We propose therefore a lexicon of testimonial positions, practices, objects, and words that are grounded in the material gathered in fieldwork during the research project on unmemorialised sites of genocide in Poland.1 We wish, therefore, above all, to consider the grassroots modalities of the figure of witness in the communities living in the vicinity of uncommemorated killing sites and to analyse the positionalities assumed in an effort to bear witness to the past, even by those who do not have an indexical link to that past, that is, did not participate in the historical events. Each analysed positionality might not exhaustively describe all the features of any individual witness’s actions and, in reality, several types of testimonial engagement we describe may overlap in any given situation. Consequently, the proposed typology is not intended as a standardised chart of fixed categories, but rather as a flexible network of partially interchangeable models, whose coordination may help recalibrate our thinking about witnessing, and particular acts of testimonial engagement. Some of the positionalities discussed seem particularly likely to overlap or coincide. As a result of the assumptions we have made, we have relaxed criteria usually used to distinguish between survivor-witnesses and “bystanders”, eyewitnesses from secondary witnesses etc.

The crown witness

When describing the relationships between the sites of former violence and the people who remember them, our interlocutor and guide to the killing sites in Radecznica (in the Lubelskie Voivodship),2 Marianna Zybała, suddenly used a very particular formulation. Speaking about her husband, the by then late Stanisław Zybała, a historian and regionalist and indefatigable warden of Jewish memory in Radecznica, she called him the “crown witness” (using Polish phrase świadek koronny standing for “protected witness” in English, or the one who has “turned Queen’s evidence”).

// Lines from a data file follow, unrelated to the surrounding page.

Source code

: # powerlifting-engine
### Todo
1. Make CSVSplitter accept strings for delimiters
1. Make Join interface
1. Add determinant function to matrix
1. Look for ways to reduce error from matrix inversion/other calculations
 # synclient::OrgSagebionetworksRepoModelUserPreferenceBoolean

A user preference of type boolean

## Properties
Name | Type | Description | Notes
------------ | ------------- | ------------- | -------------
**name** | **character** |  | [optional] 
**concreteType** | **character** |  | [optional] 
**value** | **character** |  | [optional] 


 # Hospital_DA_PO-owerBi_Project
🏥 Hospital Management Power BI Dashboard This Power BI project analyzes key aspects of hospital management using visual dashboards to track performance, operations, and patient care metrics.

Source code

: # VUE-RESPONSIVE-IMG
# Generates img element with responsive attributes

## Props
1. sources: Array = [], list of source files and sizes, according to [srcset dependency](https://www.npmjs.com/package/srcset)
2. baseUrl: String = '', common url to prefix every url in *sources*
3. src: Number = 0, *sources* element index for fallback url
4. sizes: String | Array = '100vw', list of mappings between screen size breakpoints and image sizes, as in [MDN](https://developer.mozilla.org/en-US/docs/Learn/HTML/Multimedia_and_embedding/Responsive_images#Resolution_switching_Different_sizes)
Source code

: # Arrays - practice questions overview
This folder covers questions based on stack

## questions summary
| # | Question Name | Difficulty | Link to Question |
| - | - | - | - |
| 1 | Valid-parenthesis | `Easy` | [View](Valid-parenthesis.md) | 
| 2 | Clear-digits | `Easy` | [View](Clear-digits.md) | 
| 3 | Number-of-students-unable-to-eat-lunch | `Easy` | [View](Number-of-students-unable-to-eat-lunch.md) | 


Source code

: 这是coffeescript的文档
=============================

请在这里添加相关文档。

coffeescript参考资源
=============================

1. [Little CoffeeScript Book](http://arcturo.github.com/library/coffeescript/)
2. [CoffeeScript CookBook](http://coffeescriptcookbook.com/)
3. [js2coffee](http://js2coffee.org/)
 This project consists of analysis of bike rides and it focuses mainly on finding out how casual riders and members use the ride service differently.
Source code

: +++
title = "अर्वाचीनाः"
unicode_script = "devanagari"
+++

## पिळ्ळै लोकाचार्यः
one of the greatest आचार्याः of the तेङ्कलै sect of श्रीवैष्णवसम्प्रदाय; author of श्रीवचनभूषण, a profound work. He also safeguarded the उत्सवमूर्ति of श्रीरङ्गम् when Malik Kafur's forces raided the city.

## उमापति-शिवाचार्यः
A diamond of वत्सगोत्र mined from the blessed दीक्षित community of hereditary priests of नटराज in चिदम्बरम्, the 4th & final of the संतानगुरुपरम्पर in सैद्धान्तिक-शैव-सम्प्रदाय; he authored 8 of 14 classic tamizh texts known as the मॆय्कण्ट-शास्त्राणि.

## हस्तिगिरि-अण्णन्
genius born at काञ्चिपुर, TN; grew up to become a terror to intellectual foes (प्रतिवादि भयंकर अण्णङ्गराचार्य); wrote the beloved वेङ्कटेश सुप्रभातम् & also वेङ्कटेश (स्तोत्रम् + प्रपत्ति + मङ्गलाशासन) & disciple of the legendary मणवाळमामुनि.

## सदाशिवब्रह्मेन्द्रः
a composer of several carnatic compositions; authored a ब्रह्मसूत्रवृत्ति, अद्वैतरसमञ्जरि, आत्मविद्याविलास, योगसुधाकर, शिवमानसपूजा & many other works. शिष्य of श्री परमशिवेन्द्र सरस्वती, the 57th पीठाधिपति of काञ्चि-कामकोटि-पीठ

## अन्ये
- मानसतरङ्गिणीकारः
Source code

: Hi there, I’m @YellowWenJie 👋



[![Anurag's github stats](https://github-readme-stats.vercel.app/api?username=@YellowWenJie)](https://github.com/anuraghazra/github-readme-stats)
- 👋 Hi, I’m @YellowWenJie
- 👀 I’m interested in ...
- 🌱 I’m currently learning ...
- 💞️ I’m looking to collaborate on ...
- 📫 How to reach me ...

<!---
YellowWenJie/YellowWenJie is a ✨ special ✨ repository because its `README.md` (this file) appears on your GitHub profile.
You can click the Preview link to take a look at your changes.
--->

Stanisław Zybała had spent the war in Radecznica as a boy and was an eyewitness to the Holocaust. The Germans entered Radecznica in mid-September 1939. The first cases of anti-Semitic violence, probably with the involvement of Polish villagers, happened there no later than in October 1939. The first public execution of Jewish inhabitants of the village took place in July 1942, while in September 1942, all Jews who remained alive up to this point were deported to the ghetto in nearby Szczebrzeszyn. Many of them managed to escape the transport and went into hiding, mostly in the forests that surrounded the village. From autumn 1942 well into 1943, they were continuously being caught and executed, often in public, by German Schutzpolizei; some of the executions were carried out by members of the Polish “blue” police. The victims’ bodies were buried at multiple sites (Skibińska 2018: 191–382). Furthermore, Radecznica witnessed many other forms of war violence directed towards its non-Jewish inhabitants, including deportations, arrests, attacks, bombings, and was a stage of partisan activity.3

Stanisław Zybała became a vernacular historian of these events, preoccupied predominantly by the village’s wartime past. He wrote the following about his own experience of an eyewitness: “That scene left in me a kind of photographic plate that remains inside me till today” (2001: 7).4 It is worth pausing a moment to consider the distinction between an eyewitness and a crown witness: as is clear from Zybała’s recollections, being an eyewitness, a kind of “photographic plate” recording the Holocaust, was not all that unique: the death of the Jewish inhabitants happened before the eyes of the entire village. Zybała’s regal status as the “crown witness” is to be found rather in the shift from mere minute taker to active guardian of the memory of these events, which are not anchored in any collective practices or memorials. He collected information about the unmarked execution and burial sites and managed to document and map at least eight of the latter, located as well in close proximity of the village’s buildings as in nearby forests and meadows. Almost all of them (except one site commemorated by the only Radecznica survivor, Rubin Weistuch) were left abandoned and routinely ignored by residents, who did not feel responsible for this heritage, placing Zybała in the position of the sole guardian of memory. At the same time, working as a librarian, he became the village’s history chronicler and archivist. As such, he won the respect of the local community, but simultaneously was perceived, with his unusual interests and strong opinions he voiced, as something of an eccentric. Thanks to this image, he could enjoy certain privileges to raise the topic of the local difficult past, understood here in terms of collective remembering. Firstly, “difficult past” relates to the past experiences that do not fit into the mainstream framework of national memory, organised by the principle of maintaining a positive self-portrait of the group via focusing mainly on Polish martyrdom and the history of fight and resistance. Secondly, it may be subjected to masking or erasing in order to reduce the risk for the community (be it national or local) to be held responsible for the past violence (or other harm) exerted by its members. As a result, in the absence of convenient cognitive schemes and of communal will to remember, this mnemonic content turns out difficult to narrate and acknowledge, let alone commemorate.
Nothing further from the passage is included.